Essa influência ideológica no ensino, entretanto, não é exclusividade do governo federal; naquele mesmo ano de 2007, a Gazeta do Povo denunciou o viés esquerdista de vários outros vestibulares, de instituições públicas e particulares, bem como a ideologização presente nos livros didáticos elaborados pelo governo estadual para o ensino público. Outros veículos de comunicação destacaram que o conteúdo de esquerda estava presentes em apostilas e livros de colégios privados. Desde então, pouca coisa parece ter mudado: o livro didático público de Educação Física oferecido pelo governo estadual, apontado pela Gazeta do Povo como exemplo de ideologização, continua a apresentar as mesmas críticas ao capitalismo e informações enviesadas, como quando condena o uso político do futebol pelas ditaduras brasileira e argentina, mas silencia sobre o mesmo uso político dos esportes em ditaduras como Cuba e os países do antigo bloco socialista.

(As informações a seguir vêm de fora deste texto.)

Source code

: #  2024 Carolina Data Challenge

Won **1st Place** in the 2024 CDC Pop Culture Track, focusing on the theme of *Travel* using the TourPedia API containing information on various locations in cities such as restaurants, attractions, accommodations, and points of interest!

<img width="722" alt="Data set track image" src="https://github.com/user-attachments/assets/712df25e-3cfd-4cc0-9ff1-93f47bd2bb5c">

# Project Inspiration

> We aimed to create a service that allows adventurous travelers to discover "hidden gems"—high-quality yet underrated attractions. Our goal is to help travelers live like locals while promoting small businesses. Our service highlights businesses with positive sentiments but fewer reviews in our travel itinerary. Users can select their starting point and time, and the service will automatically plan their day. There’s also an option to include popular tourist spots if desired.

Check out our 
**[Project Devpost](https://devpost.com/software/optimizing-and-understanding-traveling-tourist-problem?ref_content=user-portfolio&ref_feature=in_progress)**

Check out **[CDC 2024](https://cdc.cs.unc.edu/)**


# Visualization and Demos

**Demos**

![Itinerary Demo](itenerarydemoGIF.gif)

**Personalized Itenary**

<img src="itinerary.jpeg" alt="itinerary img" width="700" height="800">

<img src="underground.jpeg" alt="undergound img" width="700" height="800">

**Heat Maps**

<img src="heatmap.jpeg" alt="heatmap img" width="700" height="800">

A denúncia, portanto, continua atual. A ideologização no ensino médio, no entanto, tem suas origens na ideologização das universidades – meio pregado pelo teórico socialista Antonio Gramsci durante o século passado, como alternativa à tomada violenta do poder –, já que é dessas instituições que vêm os professores de ensino médio e os autores de material didático. Os episódios recentes na Universidade de São Paulo revelam como o movimento estudantil e sindical dentro da USP se tornou uma extensão de grupos de orientação trotskista, alheios às vontades dos estudantes, que em sua maioria preferiram ignorar a greve realizada em junho – na medida do possível, pois são vários os relatos de aulas interrompidas pelos grevistas, com direito a ameaças por parte dos manifestantes.

Assim, o trabalho de tornar o ensino médio livre de influências ideológicas exige frentes diversas: enquanto pais e educadores comprometidos com um ensino de qualidade precisam fiscalizar o conteúdo passado aos alunos, também é preciso que as universidades voltem a se tornar centros em que a prioridade seja a produção e disseminação de conhecimento, e não a difusão de doutrinas anacrônicas e amplamente rejeitadas em todos os países onde se tentou sua implantação.